A month ago was the beginning.

It all started innocously; after using the same installation of Windows 98 since November of 1998, transferring it from one hard drive to another and then to another, moving it from one computer to another, with various pieces of hardware moving in and out, and with no operating system reinstalls ever, I had reached a point where the limitations of my desktop OS of choice and the benefits of the most recent OS version far outweighed the familiarity and sentimental value of the old ways. My system, no matter how well kept, how closely guarded, how well configured, had developed deficiencies, inconsistencies, instabilities. I was running out of drive space. I had a spare 120 gig drive sitting on the other IDE channel with 8 partitions, into which Windows XP and Redhat Linux 9 was installed. With the exception of one 10-gig partition, the drive, as it stood, was useless to my Win98 installation. After a year of waffling on the triple-boot idea, I made the concrete choice. I had no better option than to drop the burden, upgrade my computer, and upgrade myself.

There was a previously-installed XP ready and waiting for me on the 20-gig primary partition, I wiped the other partitions on the large drive and combined the space into one partition giving me around 95gigs on the remainder. Perfect. All NTFS, relatively crash-tolerant, all set up with proper file permissions and everything. And for a while, things seemed good, and they were, except for one minor thing: my screen was too dim.

I played with the display settings and realized that XP was using the “reference” driver for my Voodoo3 video card, therefore I had little control over how bright the output was, and no control over color correction or anything. With the card’s manufacturer, 3Dfx, dot-bomb-dead and in the ground for four years now, my chance of finding a suitable XP driver for the card were slim; the only pickings were from a hobbyist group. No official support. The card, though it still functioned and worked well, was now a burden. It had reached the end of its time in modern equipment. Long live 3Dfx.

It was then that I remembered, “Hey, what about the video card I got as a thank-you gift a year ago?” Yes, the ATI All-In-Wonder card, with the built-in TV tuner. YES! So I found updated drivers for it on the company website, installed the card, dealt with the driver install, rebooted, and boom, I had a new video card and proper configuration drivers. No more dimness. After a quick install of the tuner and video recording application suite, and a day-long scramble to buy a coax cable, cable splitter, and an audio cable to go between video card and sound card, I finally had suitable cable television in my own bedroom. And it was good.

These events laid the groundwork and set the reverberation pattern for what was next. After several days of “tuning in and dropping out”, spending the evening watching television instead of chatting (as is my idiom) on IRC, the sequence continued on to something which galvanized me, opened my eyes, and gave me a new outlook on things.
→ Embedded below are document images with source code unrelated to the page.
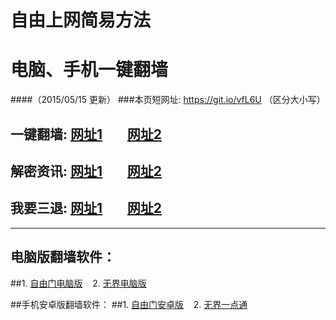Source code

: # 自由上网简易方法
# 电脑、手机一键翻墙
####（2015/05/15 更新）
###本页短网址: https://git.io/vfL6U （区分大小写）

## 一键翻墙: <a href="https://d2g1qjq283gw8u.cloudfront.net" target="_blank">网址1</a>&nbsp;&nbsp;&nbsp;&nbsp;&nbsp;&nbsp;&nbsp;&nbsp;<a href="https://d3e6qfhusa3vhe.cloudfront.net" target="_blank">网址2</a>

## 解密资讯: <a href="https://d2g1qjq283gw8u.cloudfront.net/zhen99" target="_blank">网址1</a>&nbsp;&nbsp;&nbsp;&nbsp;&nbsp;&nbsp;&nbsp;&nbsp;<a href="https://d3e6qfhusa3vhe.cloudfront.net/zhen99" target="_blank">网址2</a>

## 我要三退: <a href="https://d2g1qjq283gw8u.cloudfront.net/zs.php/url/d29duwb7un2osd.cloudfront.net/8" target="_blank">网址1</a>&nbsp;&nbsp;&nbsp;&nbsp;&nbsp;&nbsp;&nbsp;&nbsp;<a href="https://dvlkyogqbetr1.cloudfront.net/ogST.aspx" target="_blank">网址2</a>

-------------------------------------------------------------

## 电脑版翻墙软件：
##1. <a href="https://d3b07nb9ldi3br.cloudfront.net/fga01.php?fid=fg753p.zip" target="_blank">自由门电脑版</a>&nbsp;&nbsp;&nbsp;&nbsp;2. <a href="https://d3b07nb9ldi3br.cloudfront.net/fga01.php?fid=u1405.zip" target="_blank">无界电脑版</a>

##手机安卓版翻墙软件：
##1. <a href="https://d3b07nb9ldi3br.cloudfront.net/fga01.php?fid=fgma32.apk" target="_blank">自由门安卓版</a>&nbsp;&nbsp;&nbsp;&nbsp;2. <a href="https://d3b07nb9ldi3br.cloudfront.net/fga01.php?fid=um3.1.apk" target="_blank">无界一点通</a>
It was a Friday night. Typically, I would’ve spent the evening with my IRC friends at Flightpath, sitting around being bored while we all poked at our laptops. That night, the disinterest was too great and I decided to give that plan a pass when my friend and coworker invited me to join him, his girlfriend, and some other mutual friends at Spiderhouse for coffee and chatter. I was game for it and wanted to go. When I got home from work, I unwound with the standard amount of channel-surfing while I cooled my heals. It was in that surfing that I remembered a very important event was to happen that night, and that it was a requirement for me to watch. So that night, two weeks ago, I stayed home and watched the opening ceremonies of the Olympic games.

There is something you must understand about me. When I was a youth, I made my life centered around activities that involved large groups of people, swarms. Youth conferences, youth camps, church groups, youth group outings, school football games, pep rallies, revivals, the works. I gave myself to situations like that, not just for the one-on-one interaction with strangers, but to be part of the mosh if you will. To lose myself in the whole, to be overwhelmed.

Now here I am, a mild 14 years later. I’m older, quieter, a staunch individualist. I’m typically no longer given to doing group things. For the most part, the world at large be damned; I’ll stand with my fist clenched and do my own thing. I’ve become learned enough to understand now, in this age of mine, that the “movement of the Holy Spirit” I felt those many years ago in all those youth conferences, prayer meetings, revivals, was little more than the overwhelming sensation of joining something larger than myself. A neurological, neurochemical process. The ruse is now shown for what it was.

After stripping down the facade of that, after removing the religious overtones, I now see what it was that I felt, and I acknowledge that I, still, am weak to the power of Many. I still have the heart to join with strangers for something bigger, something greater than me, greater than us. And, to me, the Olympics is one of few things still worthy enough for that kind of social junction. There is nothing higher.

So I watched the ceremonies. I watched the faceless audience. I saw the crowds, I witnessed the art, the pageantry, the symbolism of the ceremony. I counted each country that entered the arena during the Parade of Nations, saw their flags, their outfits, their proud representation for their home lands. And I absorbed every bit of this and wept. I wept that I was witnessing something that was really happening. I wept that I was part of that moment. I wept that history was happening, and that all I could do was watch and be overwhelmed while sitting in my bedroom half a world away.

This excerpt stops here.